**Your instructions**
When you transcribe the records that follow, reproduce each line exactly as given.

START The input

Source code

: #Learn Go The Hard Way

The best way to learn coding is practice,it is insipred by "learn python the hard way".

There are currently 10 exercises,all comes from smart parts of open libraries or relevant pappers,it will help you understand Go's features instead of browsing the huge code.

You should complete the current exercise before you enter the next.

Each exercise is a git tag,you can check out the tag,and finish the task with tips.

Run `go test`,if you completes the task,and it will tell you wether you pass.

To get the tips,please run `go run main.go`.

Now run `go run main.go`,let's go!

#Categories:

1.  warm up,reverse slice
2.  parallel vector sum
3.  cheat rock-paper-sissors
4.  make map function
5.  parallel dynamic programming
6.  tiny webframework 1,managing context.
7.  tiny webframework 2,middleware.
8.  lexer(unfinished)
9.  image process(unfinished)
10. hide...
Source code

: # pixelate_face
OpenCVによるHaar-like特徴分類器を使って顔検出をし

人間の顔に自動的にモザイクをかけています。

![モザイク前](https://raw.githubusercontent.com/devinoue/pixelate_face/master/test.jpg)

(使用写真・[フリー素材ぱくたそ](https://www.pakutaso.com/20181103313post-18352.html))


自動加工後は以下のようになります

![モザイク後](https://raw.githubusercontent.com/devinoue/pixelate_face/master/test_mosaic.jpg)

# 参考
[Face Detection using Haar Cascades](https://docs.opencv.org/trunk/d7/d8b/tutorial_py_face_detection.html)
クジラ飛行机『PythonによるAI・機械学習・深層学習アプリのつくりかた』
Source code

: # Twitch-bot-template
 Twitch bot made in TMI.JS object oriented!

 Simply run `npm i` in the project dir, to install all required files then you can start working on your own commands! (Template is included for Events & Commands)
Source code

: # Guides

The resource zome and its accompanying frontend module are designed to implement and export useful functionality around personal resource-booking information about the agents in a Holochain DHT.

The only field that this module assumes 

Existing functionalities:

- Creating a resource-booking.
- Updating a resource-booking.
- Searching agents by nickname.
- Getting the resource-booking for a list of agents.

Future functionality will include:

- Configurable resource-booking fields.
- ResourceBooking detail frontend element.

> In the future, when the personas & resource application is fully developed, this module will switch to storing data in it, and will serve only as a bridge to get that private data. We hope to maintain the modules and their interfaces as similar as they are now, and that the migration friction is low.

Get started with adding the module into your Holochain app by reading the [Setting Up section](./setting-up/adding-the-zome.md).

END The input

**Answer box**
Source code

: #Learn Go The Hard Way

The best way to learn coding is practice,it is insipred by "learn python the hard way".

There are currently 10 exercises,all comes from smart parts of open libraries or relevant pappers,it will help you understand Go's features instead of browsing the huge code.

You should complete the current exercise before you enter the next.

Each exercise is a git tag,you can check out the tag,and finish the task with tips.

Run `go test`,if you completes the task,and it will tell you wether you pass.

To get the tips,please run `go run main.go`.

Now run `go run main.go`,let's go!

#Categories:

1.  warm up,reverse slice
2.  parallel vector sum
3.  cheat rock-paper-sissors
4.  make map function
5.  parallel dynamic programming
6.  tiny webframework 1,managing context.
7.  tiny webframework 2,middleware.
8.  lexer(unfinished)
9.  image process(unfinished)
10. hide...
Source code

: # pixelate_face
OpenCVによるHaar-like特徴分類器を使って顔検出をし

人間の顔に自動的にモザイクをかけています。

![モザイク前](https://raw.githubusercontent.com/devinoue/pixelate_face/master/test.jpg)

(使用写真・[フリー素材ぱくたそ](https://www.pakutaso.com/20181103313post-18352.html))


自動加工後は以下のようになります

![モザイク後](https://raw.githubusercontent.com/devinoue/pixelate_face/master/test_mosaic.jpg)

# 参考
[Face Detection using Haar Cascades](https://docs.opencv.org/trunk/d7/d8b/tutorial_py_face_detection.html)
クジラ飛行机『PythonによるAI・機械学習・深層学習アプリのつくりかた』
Source code

: # Twitch-bot-template
 Twitch bot made in TMI.JS object oriented!

 Simply run `npm i` in the project dir, to install all required files then you can start working on your own commands! (Template is included for Events & Commands)
Source code

: # Guides

The resource zome and its accompanying frontend module are designed to implement and export useful functionality around personal resource-booking information about the agents in a Holochain DHT.

The only field that this module assumes 

Existing functionalities:

- Creating a resource-booking.
- Updating a resource-booking.
- Searching agents by nickname.
- Getting the resource-booking for a list of agents.

Future functionality will include:

- Configurable resource-booking fields.
- ResourceBooking detail frontend element.

> In the future, when the personas & resource application is fully developed, this module will switch to storing data in it, and will serve only as a bridge to get that private data. We hope to maintain the modules and their interfaces as similar as they are now, and that the migration friction is low.

Get started with adding the module into your Holochain app by reading the [Setting Up section](./setting-up/adding-the-zome.md).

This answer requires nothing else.